Health workers trying to stamp out an outbreak of bird flu in western India struggled yesterday to convince anxious villagers that chickens bred in their backyards must be slaughtered.
Workers in pale blue protective gear had culled about 40,000 birds by late on Thursday and were busy slaughtering another 35,000 birds, said S.M. Ali, an official in the animal husbandry department of Maharashtra state, where the outbreak occurred.
Authorities were still awaiting results of tests to determine whether chickens from the Jalgaon district of Maharashtra have the H5N1 strain of the disease.
India's first outbreak last month of H5N1 bird flu was centered in large poultry farms. But the latest outbreak has hit small backyard farms, most with less than 20 chickens.
"This time it's more difficult because teams have to find out if there are chickens in people's homes. But it's being done," Ali said. "We are using local leaders to convince villagers to give up their chickens."
Health teams were also conducting checkups to rule out flu-like symptoms in villagers living in Jalgaon and surrounding areas.
Meanwhile, Malaysia's health minister yesterday denied that a poultry farmer in Perak state had been infected with bird flu in a northern state where two outbreaks of the disease were discovered in chickens and wild birds.
"I wish to stress that there have been no cases of bird flu among humans" in Malaysia, Health Minister Chua Soi Lek told reporters.
The Star newspaper reported yesterday that farmer Abdul Razak Abu Othman, whose chickens died last week from the H5N1 strain, had showed symptoms of the disease.
The paper said a local doctor had told the farmer that he had "a type of bird flu virus."

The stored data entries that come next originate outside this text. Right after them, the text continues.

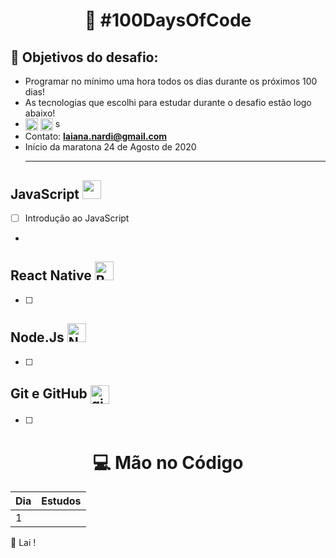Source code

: 
<h1 align="center">
   🚀 #100DaysOfCode
</h1>

## 🎯 Objetivos do desafio: 
- Programar no mínimo uma hora todos os dias durante os próximos 100 dias!
- As tecnologias que escolhi para estudar durante o desafio estão logo abaixo!
- <a href="https://www.instagram.com/_lai_13_/" target="blank"><img align="center" src="https://cdn.jsdelivr.net/npm/simple-icons@3.0.1/icons/instagram.svg" alt="instagram Laiana" height="20" width="20" /></a> <a href="https://www.linkedin.com/in/laiana-santiago/" target="blank"><img align="center" src="https://cdn.jsdelivr.net/npm/simple-icons@3.0.1/icons/linkedin.svg" alt="Linkedin Laiana Santiago" height="20" width="20" /></a> s
- Contato:  **laiana.nardi@gmail.com** <br>
- Início da maratona 24 de Agosto de 2020 <hr>

## JavaScript <img src="" width="30" height="30"/> <br>
- [ ] Introdução ao JavaScript
-
## React Native <img src="" alt="React Native" width="30" height="30"/> <br>

- [ ] 

## Node.Js <img src="" alt="Node.Js" width="30" height="30"/> <br>

- [ ] 

 ## Git e GitHub <img align="center" src="https://cdn3.iconfinder.com/data/icons/free-social-icons/67/github_circle_black-512.png" alt="git e github" height="30" width="30" /> 
 
- [ ] 



 <h1 align="center">
   💻  Mão no Código 
</h1> 

|Dia|Estudos|
| -------- | ----------------- |
| 1 |  |  |  

 💜 Lai !

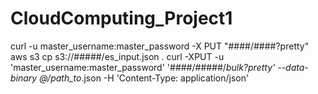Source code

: # CloudComputing_Project1

curl -u master_username:master_password -X PUT "####/####?pretty"
aws s3 cp s3://#####/es_input.json .
curl -XPUT -u 'master_username:master_password' '####/#####/_bulk?pretty' --data-binary @/path_to_<file-name>.json -H 'Content-Type: application/json'
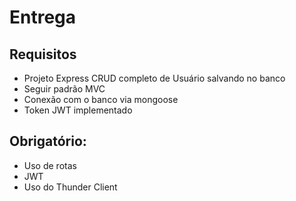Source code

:# Entrega

## Requisitos

- Projeto Express CRUD completo de Usuário salvando no banco
- Seguir padrão MVC
- Conexão com o banco via mongoose
- Token JWT implementado

## Obrigatório:

- Uso de rotas
- JWT
- Uso do Thunder Client
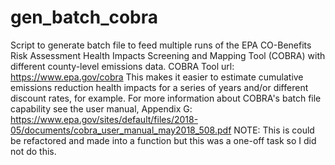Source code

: # gen_batch_cobra
Script to generate batch file to feed multiple runs of the EPA 
CO-Benefits Risk Assessment Health Impacts Screening and Mapping Tool (COBRA)
with different county-level emissions data.
COBRA Tool url:
https://www.epa.gov/cobra
This makes it easier to estimate cumulative emissions reduction health impacts
for a series of years and/or different discount rates, for example.
For more information about COBRA's batch file capability see the user manual,
Appendix G:
https://www.epa.gov/sites/default/files/2018-05/documents/cobra_user_manual_may2018_508.pdf
NOTE: This is could be refactored and made into a function but this was a one-off task so 
I did not do this.
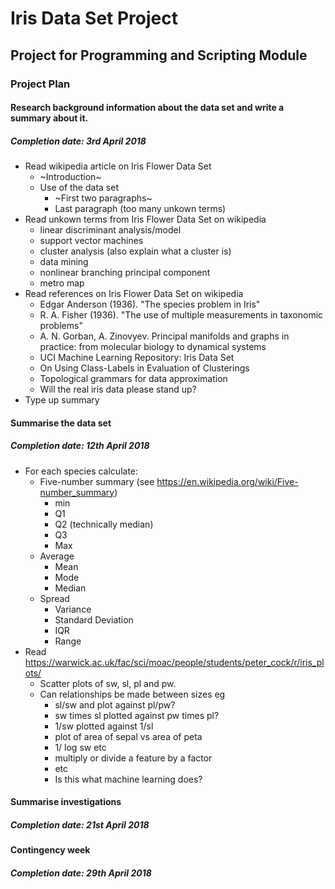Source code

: # Iris Data Set Project


## Project for Programming and Scripting Module


### Project Plan
#### Research background information about the data set and write a summary about it.
##### Completion date: 3rd April 2018
* Read wikipedia article on Iris Flower Data Set
    * ~Introduction~
    * Use of the data set
        * ~First two paragraphs~
        * Last paragraph (too many unkown terms)
* Read unkown terms from Iris Flower Data Set on wikipedia  
    * linear discriminant analysis/model
    * support vector machines
    * cluster analysis (also explain what a cluster is)
    * data mining
    * nonlinear branching principal component
    * metro map
* Read references on Iris Flower Data Set on wikipedia
    * Edgar Anderson (1936). "The species problem in Iris"
    * R. A. Fisher (1936). "The use of multiple measurements in taxonomic problems"
    * A. N. Gorban, A. Zinovyev. Principal manifolds and graphs in practice: from molecular biology to dynamical systems
    * UCI Machine Learning Repository: Iris Data Set
    * On Using Class-Labels in Evaluation of Clusterings
    * Topological grammars for data approximation
    * Will the real iris data please stand up?
* Type up summary
#### Summarise the data set
##### Completion date: 12th April 2018
* For each species calculate:
   * Five-number summary (see https://en.wikipedia.org/wiki/Five-number_summary)
      * min
      * Q1
      * Q2 (technically median)
      * Q3
      * Max
   * Average
      * Mean
      * Mode
      * Median
   * Spread
      * Variance
      * Standard Deviation
      * IQR
      * Range
* Read https://warwick.ac.uk/fac/sci/moac/people/students/peter_cock/r/iris_plots/
    * Scatter plots of sw, sl, pl and pw.
    * Can relationships be made between sizes eg
        * sl/sw and plot against pl/pw?
        * sw times sl plotted against pw times pl?
        * 1/sw plotted against 1/sl
        * plot of area of sepal vs area of peta
        * 1/ log sw etc
        * multiply or divide a feature by a factor
        * etc
        * Is this what machine learning does? 
#### Summarise investigations
##### Completion date: 21st April 2018


#### Contingency week
##### Completion date: 29th April 2018


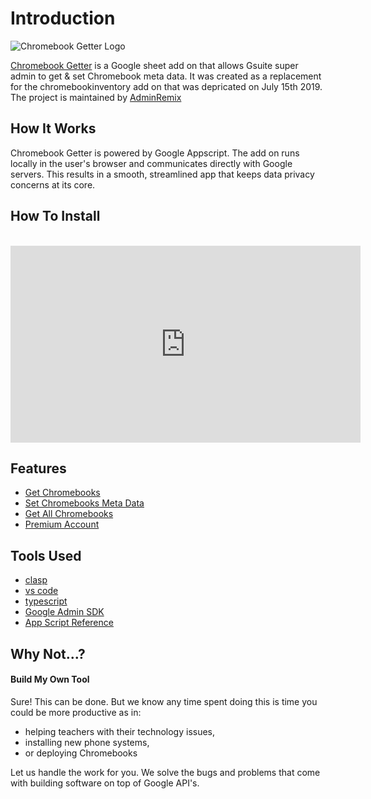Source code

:# Introduction

![Chromebook Getter Logo](../static/getterlogo.png)

[Chromebook Getter](https://chrome.google.com/webstore/detail/chromebook-getter/iamajmlafjfaobppjfllijpikffekpok?authuser=0)
is a Google sheet add on that allows Gsuite super admin to get & set Chromebook meta data.
It was created as a replacement for the chromebookinventory add on that was depricated on July 15th 2019. The project is maintained by [AdminRemix](https://AdminRemix.com)

## How It Works

Chromebook Getter is powered by Google Appscript.
The add on runs locally in the user's browser and communicates directly with Google servers.
This results in a smooth, streamlined app that keeps data privacy concerns at its core.

## How To Install
<br />
<iframe width="560" height="315" src="https://www.youtube.com/embed/mVfdjpv1WMM" frameborder="0" allow="accelerometer; autoplay; encrypted-media; gyroscope; picture-in-picture" allowfullscreen></iframe>

## Features

* [Get Chromebooks](/chromebook-actions/get-chromebooks/)
* [Set Chromebooks Meta Data](/chromebook-actions/set-chromebooks/)
* [Get All Chromebooks](/chromebook-actions/get-all-chromebooks/)
* [Premium Account](/premium-account/)

## Tools Used

* [clasp](https://developers.google.com/apps-script/guides/clasp)
* [vs code](https://code.visualstudio.com/)
* [typescript](https://www.typescriptlang.org/)
* [Google Admin SDK](https://developers.google.com/admin-sdk/)
* [App Script Reference](https://developers.google.com/apps-script/reference/)

## Why Not...?

#### Build My Own Tool

Sure! This can be done. But we know any time spent doing this is time you could be more productive as in:
* helping teachers with their technology issues,
* installing new phone systems,
* or deploying Chromebooks

Let us handle the work for you. We solve the bugs and problems that come with building software on top of Google API's.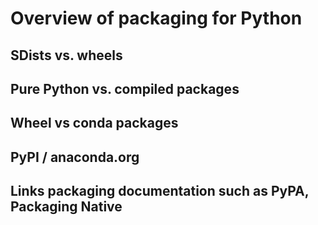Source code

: # Overview of packaging for Python

## SDists  vs. wheels
## Pure Python vs. compiled packages
## Wheel vs conda packages
## PyPI / anaconda.org
## Links packaging documentation such as PyPA, Packaging Native
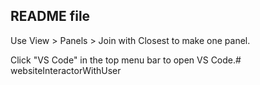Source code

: ## README file

Use View > Panels > Join with Closest to make one panel.

Click "VS Code" in the top menu bar to open VS Code.# websiteInteractorWithUser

Chua said the report was incorrect, adding that no doctor could have come to that conclusion without proper diagnostic tests. And even if there was a suspicion of infection, the doctor would have hospitalized the patient for observation and informed higher authorities, he said.

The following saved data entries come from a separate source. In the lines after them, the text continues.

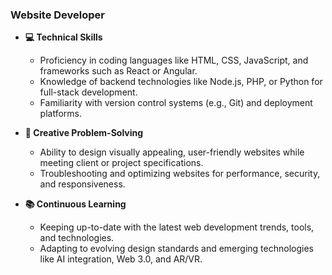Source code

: ### Website Developer

- **💻 Technical Skills**  
  - Proficiency in coding languages like HTML, CSS, JavaScript, and frameworks such as React or Angular.  
  - Knowledge of backend technologies like Node.js, PHP, or Python for full-stack development.  
  - Familiarity with version control systems (e.g., Git) and deployment platforms.

- **🧠 Creative Problem-Solving**  
  - Ability to design visually appealing, user-friendly websites while meeting client or project specifications.  
  - Troubleshooting and optimizing websites for performance, security, and responsiveness.

- **📚 Continuous Learning**  
  - Keeping up-to-date with the latest web development trends, tools, and technologies.  
  - Adapting to evolving design standards and emerging technologies like AI integration, Web 3.0, and AR/VR.
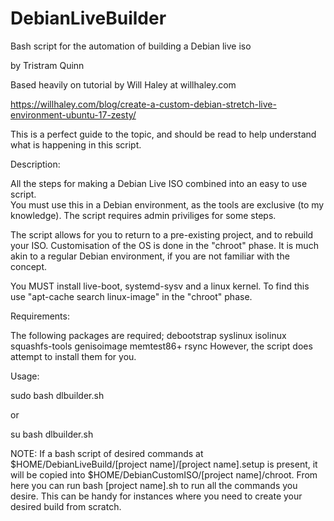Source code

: # DebianLiveBuilder
Bash script for the automation of building a Debian live iso

by Tristram Quinn

Based heavily on tutorial by Will Haley at willhaley.com

https://willhaley.com/blog/create-a-custom-debian-stretch-live-environment-ubuntu-17-zesty/

This is a perfect guide to the topic, and should be read to help understand what 
is happening in this script.

Description:

All the steps for making a Debian Live ISO combined into an easy to use script.  
You must use this in a Debian environment, as the tools are exclusive 
(to my knowledge). The script requires admin priviliges for some steps.

The script allows for you to return to a pre-existing project, and to rebuild
your ISO.  Customisation of the OS is done in the "chroot" phase.  It is much
akin to a regular Debian environment, if you are not familiar with the concept.

You MUST install live-boot, systemd-sysv and a linux kernel.  To find this
use "apt-cache search linux-image" in the "chroot" phase.

Requirements:

The following packages are required; debootstrap syslinux isolinux squashfs-tools genisoimage memtest86+ rsync
However, the script does attempt to install them for you.

Usage:

sudo bash dlbuilder.sh

or

su
bash dlbuilder.sh

NOTE: If a bash script of desired commands at $HOME/DebianLiveBuild/[project name]/[project name].setup is present,
it will be copied into $HOME/DebianCustomISO/[project name]/chroot.  From here you can run bash [project name].sh
to run all the commands you desire.  This can be handy for instances where you need to create your desired build
from scratch.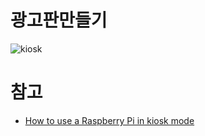 # 광고판만들기
![kiosk](https://www.raspberrypi.com/tutorials/tutorials/images/KIOSK-800x533.jpg)

# 참고 
- [How to use a Raspberry Pi in kiosk mode](https://www.raspberrypi.com/tutorials/how-to-use-a-raspberry-pi-in-kiosk-mode/)
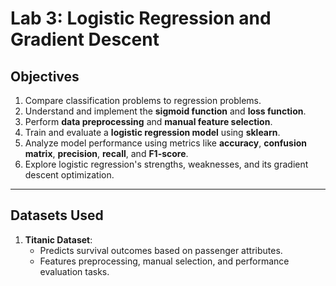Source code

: # Lab 3: Logistic Regression and Gradient Descent

## Objectives
1. Compare classification problems to regression problems.
2. Understand and implement the **sigmoid function** and **loss function**.
3. Perform **data preprocessing** and **manual feature selection**.
4. Train and evaluate a **logistic regression model** using **sklearn**.
5. Analyze model performance using metrics like **accuracy**, **confusion matrix**, **precision**, **recall**, and **F1-score**.
6. Explore logistic regression's strengths, weaknesses, and its gradient descent optimization.

---

## Datasets Used
1. **Titanic Dataset**:
   - Predicts survival outcomes based on passenger attributes.
   - Features preprocessing, manual selection, and performance evaluation tasks.
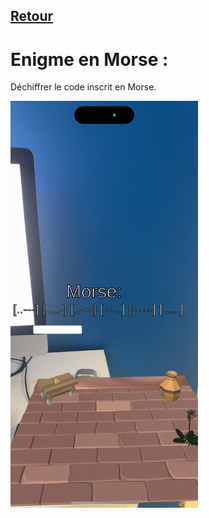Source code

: ## [Retour](/ressources/Enigmes.md)

# Enigme en Morse :

  Déchiffrer le code inscrit en Morse.

  <img src="/Images/IMG_1557.PNG" alt="Morse" width="300">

The bird flu virus was confirmed on Wednesday in Abdul Razak's chickens and at an ecotourism resort about 100 km away.
In other developments, Israeli officials yesterday day ordered tens of thousands of turkeys destroyed as they awaited final word on whether the country has experienced its first outbreak of the H5N1 strain.
About 11,000 turkeys have died in recent days. Health Minister Yaakov Edri said there was a "very high chance that this is avian flu."